Maria Callas, icône de mode

02/11/2023
© Keystone/Bridgeman Images

« Il y a le devoir pour une cantatrice d’être présentable. Le devoir de ressembler, autant que faire se peut, à ce qu’il faut être : une femme belle », déclarait Maria Callas. Celle que son mari même, Giovanni Battista Meneghini, trouva « difforme, de la taille aux pieds », la première fois qu’il la vit, parvint néanmoins, au terme d’un régime draconien, alors que sa carrière battait son plein, grâce, donc, à une volonté de fer, à façonner son physique à l’image d’Audrey Hepburn – dont la plastique était la moins plantureuse, d’ailleurs, de l’Hollywood d’alors.

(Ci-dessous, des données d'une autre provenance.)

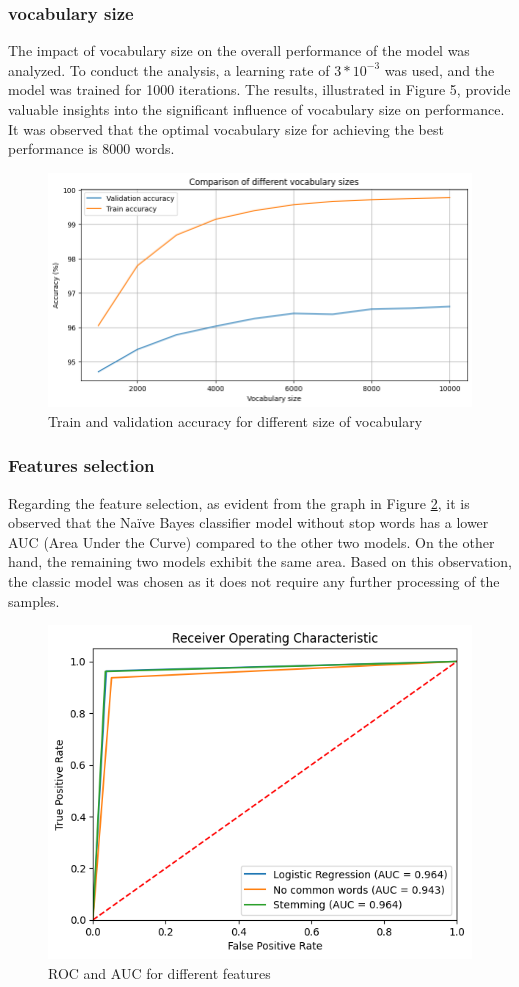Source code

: \documentclass{class}
\begin{document}
\subsubsection*{vocabulary size}


The impact of vocabulary size on the overall performance of the model was analyzed.
To conduct the analysis, a learning rate of $3 * 10^{-3}$ was used, and the model was trained for 1000 iterations.
The results, illustrated in Figure 5, provide valuable insights into the significant influence of vocabulary size on performance.
It was observed that the optimal vocabulary size for achieving the best performance is 8000 words.

\begin{figure}[h]
    \centering
    \includegraphics[width=0.7\columnwidth]{images/lr_voc_size.png}
    \caption{Train and  validation accuracy for different size of vocabulary}
    \label{fig-5}
\end{figure}


\subsubsection*{Features selection}
Regarding the feature selection, as evident from the graph in Figure \ref{fig-6}, it is observed that the Na\"ive Bayes classifier model without
stop words has a lower AUC (Area Under the Curve) compared to the other two models.
On the other hand, the remaining two models exhibit the same area.
Based on this observation, the classic model was chosen as it does not require any further processing of the samples.
\begin{figure}[h]
    \centering
    \includegraphics[width=0.7\columnwidth]{images/logreg_ROC_features_sel.png}
    \caption{ROC and AUC for different features}
    \label{fig-6}
\end{figure}
\end{document}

Prima donna en passe, déjà, en 1954, d’être sacrée assoluta, la cantatrice devint, silhouette longiligne aux traits si singuliers de tragédienne antique, l’un des phares de l’élégance des années 1950 à 1970, à l’égal des stars de cinéma et des têtes couronnées, parmi lesquelles, sa voix, peu à peu, vacillant, elle commença à évoluer. Signés Van Cleef & Arpels ou Harry Winston, ses joyaux, pierres précieuses arborées, d’abord, tels les trophées de ses exploits lyriques, lui donnaient l’éclat d’une reine. À l’occasion du centenaire de sa naissance, Opéra Magazine fait scintiller cette autre facette de la diva.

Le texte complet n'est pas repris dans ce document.